Ministers also approved the plan of the Ministry of Labour and Social Affairs for a gradual relaxation of social service activities. From Monday, 27 April, easy-access facilities for children and young people and social activation services for families with children will be able to start operating, but for the moment only in socially distanced form. At the same time, the government approved an appropriate crisis measure that will allow the restart of these services in a limited form.
Fourteen days later, 11 May, the plan envisages that the providers of these two services will be able to visit clients in their homes and social activation services in socially distanced form will be launched for senior citizens and those with disabilities. The ban on leaving residential areas for clients of residential services, with the exception of senior citizens, is also to end. The complete plan for relaxation of measures can be found in the Ministry of Labour and Social Affairs press release (in Czech language).

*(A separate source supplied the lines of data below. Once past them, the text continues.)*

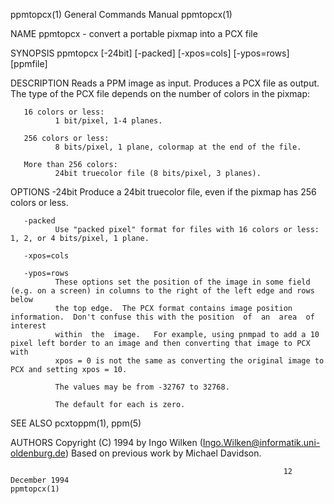 ppmtopcx(1)                                                   General Commands Manual                                                  ppmtopcx(1)

NAME
       ppmtopcx - convert a portable pixmap into a PCX file

SYNOPSIS
       ppmtopcx [-24bit] [-packed] [-xpos=cols] [-ypos=rows] [ppmfile]

DESCRIPTION
       Reads a PPM image as input.  Produces a PCX file as output.  The type of the PCX file depends on the number of colors in the pixmap:

       16 colors or less:
              1 bit/pixel, 1-4 planes.

       256 colors or less:
              8 bits/pixel, 1 plane, colormap at the end of the file.

       More than 256 colors:
              24bit truecolor file (8 bits/pixel, 3 planes).

OPTIONS
       -24bit Produce a 24bit truecolor file, even if the pixmap has 256 colors or less.

       -packed
              Use "packed pixel" format for files with 16 colors or less: 1, 2, or 4 bits/pixel, 1 plane.

       -xpos=cols

       -ypos=rows
              These options set the position of the image in some field (e.g. on a screen) in columns to the right of the left edge and rows below
              the top edge.  The PCX format contains image position information.  Don't confuse this with the position  of  an  area  of  interest
              within  the  image.   For example, using pnmpad to add a 10 pixel left border to an image and then converting that image to PCX with
              xpos = 0 is not the same as converting the original image to PCX and setting xpos = 10.

              The values may be from -32767 to 32768.

              The default for each is zero.

SEE ALSO
       pcxtoppm(1), ppm(5)

AUTHORS
       Copyright (C) 1994 by Ingo Wilken (Ingo.Wilken@informatik.uni-oldenburg.de)
       Based on previous work by Michael Davidson.

                                                                 12 December 1994                                                      ppmtopcx(1)

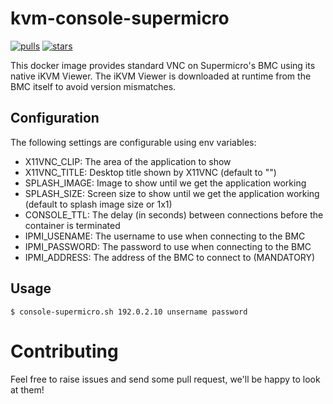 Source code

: kvm-console-supermicro
======================

[![pulls](https://img.shields.io/docker/pulls/internap/kvm-console-supermicro.png?maxAge=86400)](https://hub.docker.com/r/internap/kvm-console-supermicro/) [![stars](https://img.shields.io/docker/stars/internap/kvm-console-supermicro.png?maxAge=86400)](https://hub.docker.com/r/internap/kvm-console-supermicro/)


This docker image provides standard VNC on Supermicro's BMC using its native iKVM Viewer.  The iKVM Viewer is downloaded at runtime from the BMC itself to avoid version mismatches.

Configuration
-------------

The following settings are configurable using env variables:

 - X11VNC_CLIP: The area of the application to show
 - X11VNC_TITLE: Desktop title shown by X11VNC (default to "")
 - SPLASH_IMAGE: Image to show until we get the application working
 - SPLASH_SIZE: Screen size to show until we get the application working (default to splash image size or 1x1)
 - CONSOLE_TTL: The delay (in seconds) between connections before the container is terminated
 - IPMI_USENAME: The username to use when connecting to the BMC
 - IPMI_PASSWORD: The password to use when connecting to the BMC
 - IPMI_ADDRESS: The address of the BMC to connect to (MANDATORY)

Usage
-----

    $ console-supermicro.sh 192.0.2.10 unsername password

Contributing
============

Feel free to raise issues and send some pull request, we'll be happy to look at them!
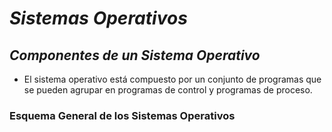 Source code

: # ***Sistemas Operativos***
## *Componentes de un Sistema Operativo*
- El sistema operativo está compuesto por un conjunto de programas que se pueden agrupar en programas de control y programas de proceso.

### **Esquema General de los ​Sistemas Operativos**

The government has also approved a new crisis measure that allows experts and other key employees from the Republic of Korea to come to the Czech Republic for the needs of Hyundai Motor Manufacturing Czech in Nošovice. This is a total of 786 experts from Hyundai's development centres in South Korea who are working on the development of a new Hyundai electric car. The first 446 should arrive in May, and the last three in October. Under the current measures, which still apply a ban on the entry of foreigners into the Czech territory, with a few exceptions, this Korean investment in a major company in the Czech Republic would be jeopardised. The stay of Korean employees in the Czech Republic will be subject to compliance with thorough safety and preventive measures.